How Does The Inkjet Industry Work
There are lots of big names in the inkjet industry. The companies who have made inkjet printers a household item are the big 4: Hewlett Packard, Canon, Epson and Lexmark. All of these companies made the humble inkjet cartridge a household item for many years to come.
With the prices of inkjet printers dropping almost every week these companies are competing more and more for their share of the inkjet consumer and business market. Most people don’t realize that the profits these companies generate is not from the actual sale of the printers but from the sale of the ink jet cartridges and other printer supplies and accessories. If you think of what a normal ink jet cartridge costs - $30 or $40. Each of these ink cartridges only contains a few milliliters of ink. A gallon of printer ink costs almost $10,000 so as you can imagine a lot of this is pure profit.
The profits that comes from providing replacement OEM inkjet cartridges to consumers is one of the main reasons the Big 4 are so concerned with the widespread availability of discount printer ink. This cuts directly into their bottom line and they really don’t want that.
The online and offline availability of compatible, remanufactured and refill inkjet cartridge products is great news for the consumer. It’s also great news for the more openminded manufacturers.

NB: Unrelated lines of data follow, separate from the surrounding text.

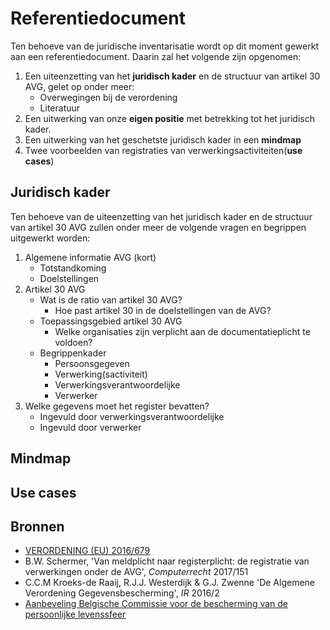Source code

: # Referentiedocument

Ten behoeve van de juridische inventarisatie wordt op dit moment gewerkt aan een referentiedocument. Daarin zal het volgende zijn opgenomen:
1. Een uiteenzetting van het **juridisch kader** en de structuur van artikel 30 AVG, gelet op onder meer:
	- Overwegingen bij de verordening
	- Literatuur
2. Een uitwerking van onze **eigen positie** met betrekking tot het juridisch kader.
3. Een uitwerking van het geschetste juridisch kader in een **mindmap**
4. Twee voorbeelden van registraties van verwerkingsactiviteiten(**use cases**)

## Juridisch kader
Ten behoeve van de uiteenzetting van het juridisch kader en de structuur van artikel 30 AVG zullen onder meer de volgende vragen en begrippen uitgewerkt worden:
1. Algemene informatie AVG (kort)
	- Totstandkoming
	- Doelstellingen
2. Artikel 30 AVG
	- Wat is de ratio van artikel 30 AVG?
		- Hoe past artikel 30 in de doelstellingen van de AVG?
	- Toepassingsgebied artikel 30 AVG
		- Welke organisaties zijn verplicht aan de documentatieplicht te voldoen?
	- Begrippenkader
		- Persoonsgegeven
		- Verwerking(sactiviteit)
		- Verwerkingsverantwoordelijke
		- Verwerker
3. Welke gegevens moet het register bevatten?
	- Ingevuld door verwerkingsverantwoordelijke
	- Ingevuld door verwerker

## Mindmap


## Use cases

## Bronnen
- [VERORDENING (EU) 2016/679](https://autoriteitpersoonsgegevens.nl/sites/default/files/atoms/files/verordening_2016_-_679_definitief.pdf)
- B.W. Schermer, 'Van meldplicht naar registerplicht: de registratie van verwerkingen onder de AVG', *Computerrecht* 2017/151
- C.C.M Kroeks-de Raaij, R.J.J. Westerdijk & G.J. Zwenne 'De Algemene Verordening Gegevensbescherming', *IR* 2016/2
- [Aanbeveling Belgische Commissie voor de bescherming van de persoonlijke levenssfeer](https://www.privacycommission.be/sites/privacycommission/files/documents/aanbeveling_06_2017_0.pdf)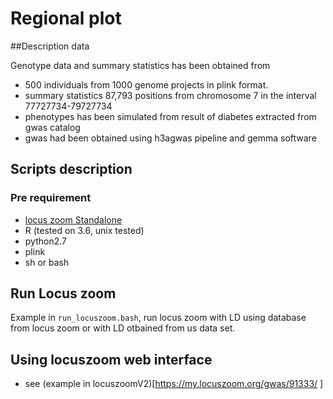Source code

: # Regional plot 
##Description data

Genotype data and summary statistics has been obtained from
* 500 individuals from 1000 genome projects in plink format.
* summary statistics 87,793 positions from chromosome 7 in the interval 77727734-79727734
* phenotypes has been simulated from result of diabetes extracted from gwas catalog
* gwas had been obtained using h3agwas pipeline and gemma software


## Scripts description 

### Pre requirement
* [locus zoom Standalone](https://genome.sph.umich.edu/wiki/LocusZoom_Standalone)
 * R (tested on 3.6, unix tested)
 * python2.7
 * plink
 * sh or bash

## Run Locus zoom
Example in `run_locuszoom.bash`, run locus zoom with LD using database from locus zoom or with LD otbained from us data set.


## Using locuszoom web interface
 * see (example in locuszoomV2)[https://my.locuszoom.org/gwas/91333/ ]

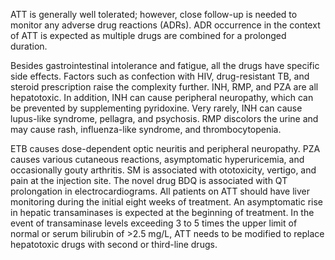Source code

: ATT is generally well tolerated; however, close follow-up is needed to monitor any adverse drug reactions (ADRs). ADR occurrence in the context of ATT is expected as multiple drugs are combined for a prolonged duration.

Besides gastrointestinal intolerance and fatigue, all the drugs have specific side effects. Factors such as confection with HIV, drug-resistant TB, and steroid prescription raise the complexity further. INH, RMP, and PZA are all hepatotoxic. In addition, INH can cause peripheral neuropathy, which can be prevented by supplementing pyridoxine. Very rarely, INH can cause lupus-like syndrome, pellagra, and psychosis. RMP discolors the urine and may cause rash, influenza-like syndrome, and thrombocytopenia.

ETB causes dose-dependent optic neuritis and peripheral neuropathy. PZA causes various cutaneous reactions, asymptomatic hyperuricemia, and occasionally gouty arthritis. SM is associated with ototoxicity, vertigo, and pain at the injection site. The novel drug BDQ is associated with QT prolongation in electrocardiograms. All patients on ATT should have liver monitoring during the initial eight weeks of treatment. An asymptomatic rise in hepatic transaminases is expected at the beginning of treatment. In the event of transaminase levels exceeding 3 to 5 times the upper limit of normal or serum bilirubin of >2.5 mg/L, ATT needs to be modified to replace hepatotoxic drugs with second or third-line drugs.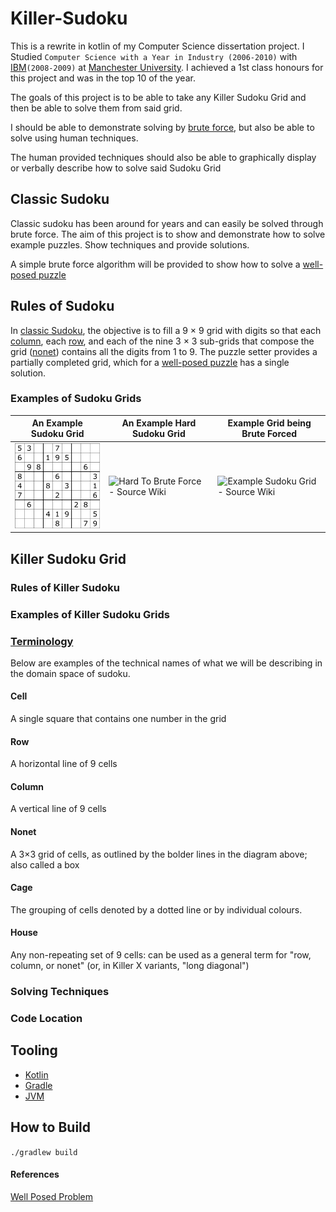# Killer-Sudoku

This is a rewrite in kotlin of my Computer Science dissertation project. I Studied `Computer Science with a Year in Industry (2006-2010)` with [IBM](https://www.ibm.com)`(2008-2009)` at [Manchester University](https://www.cs.manchester.ac.uk/). I achieved a 1st class honours for this project and was in the top 10 of the year.

The goals of this project is to be able to take any Killer Sudoku Grid and then be able to solve them from said grid.

I should be able to demonstrate solving by [brute force][5], but also be able to solve using human techniques.

The human provided techniques should also be able to graphically display or verbally describe how to solve said Sudoku Grid

## Classic Sudoku

Classic sudoku has been around for years and can easily be solved through brute force. The aim of this project is to show and demonstrate how to solve example puzzles. Show techniques and provide solutions.

A simple brute force algorithm will be provided to show how to solve a [well-posed puzzle][1]

## Rules of Sudoku

In [classic Sudoku](#classic-sudoku), the objective is to fill a 9 × 9 grid with digits so that each [column](#Column), each [row](#Row), and each of the nine 3 × 3 sub-grids that compose the grid ([nonet](#Nonet)) contains all the digits from 1 to 9. The puzzle setter provides a partially completed grid, which for a [well-posed puzzle][1] has a single solution.

### Examples of Sudoku Grids


| An Example Sudoku Grid                                                                                              | An Example Hard Sudoku Grid                                                                                                                                                      | Example Grid being Brute Forced                                                                                             |
|---------------------------------------------------------------------------------------------------------------------|----------------------------------------------------------------------------------------------------------------------------------------------------------------------------------|-----------------------------------------------------------------------------------------------------------------------------|
| <img alt="Example Sudoku Grid - Source Wiki" src=".\src\main\resources\images\example-sudoku-grid.png" width="200"> | <img alt="Hard To Brute Force - Source Wiki" src="C:\Users\ashfr\Documents\Code\killer.sudoko\src\main\resources\images\Sudoku_puzzle_hard_for_brute_force.svg.png" width="200"> | <img alt="Example Sudoku Grid - Source Wiki" src=".src/main/resources/images/Sudoku_solved_by_bactracking.gif" width="200"> |


## Killer Sudoku Grid

### Rules of Killer Sudoku

### Examples of Killer Sudoku Grids

### [Terminology](https://en.wikipedia.org/wiki/Glossary_of_Sudoku)

Below are examples of the technical names of what we will be describing in the domain space of sudoku.

#### Cell

A single square that contains one number in the grid

#### Row

A horizontal line of 9 cells

#### Column

A vertical line of 9 cells

#### Nonet

A 3×3 grid of cells, as outlined by the bolder lines in the diagram above; also called a box

#### Cage

The grouping of cells denoted by a dotted line or by individual colours.

#### House

Any non-repeating set of 9 cells: can be used as a general term for "row, column, or nonet" (or, in Killer X variants, "long diagonal")

### Solving Techniques

### Code Location

## Tooling

* [Kotlin][2]
* [Gradle][3]
* [JVM][4]

## How to Build

`./gradlew build`

#### References

[Well Posed Problem][1]

[1]: https://en.wikipedia.org/wiki/Well-posed_problem
[2]: https://kotlinlang.org/
[3]: https://gradle.org/
[4]: https://www.oracle.com/java/technologies/downloads/
[5]: https://en.wikipedia.org/wiki/Brute-force_search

In the early days of computing IBM was the cutting edge leader but their computers were so expensive only the true “geeks” could afford them. When IBM compatible and clone computers hit the market the home computer revolution really started. In a roundabout way the surge of third party inkjet cartridge products on the market is actually good news for the printer manufacturers helping them to sell more product to a waiting and rapidly expanding market.